PROBLEM STATEMENT: Please return every line from the entries that has the string "artisan" in it.

PROVIDED MATERIAL:
· · · · ·

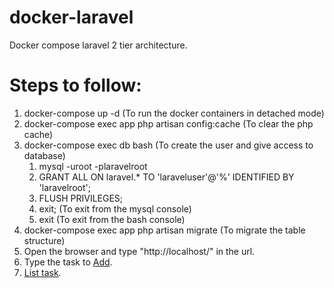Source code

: # docker-laravel
Docker compose laravel 2 tier architecture.

# Steps to follow:
1. docker-compose up -d (To run the docker containers in detached mode)
2. docker-compose exec app php artisan config:cache (To clear the php cache)
3. docker-compose exec db bash (To create the user and give access to database)
   1. mysql -uroot -plaravelroot
   2. GRANT ALL ON laravel.* TO 'laraveluser'@'%' IDENTIFIED BY 'laravelroot';
   3. FLUSH PRIVILEGES;
   4. exit; (To exit from the mysql console)
   5. exit (To exit from the bash console)
4. docker-compose exec app php artisan migrate (To migrate the table structure)
5. Open the browser and type "http://localhost/" in the url.
6. Type the task to [Add](screenshots/AddTask.png?raw=true "Add Task screen").
7. [List task](screenshots/ListTask.png?raw=true "List task screen").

· · · · ·

REPLY:
2. docker-compose exec app php artisan config:cache (To clear the php cache)
4. docker-compose exec app php artisan migrate (To migrate the table structure)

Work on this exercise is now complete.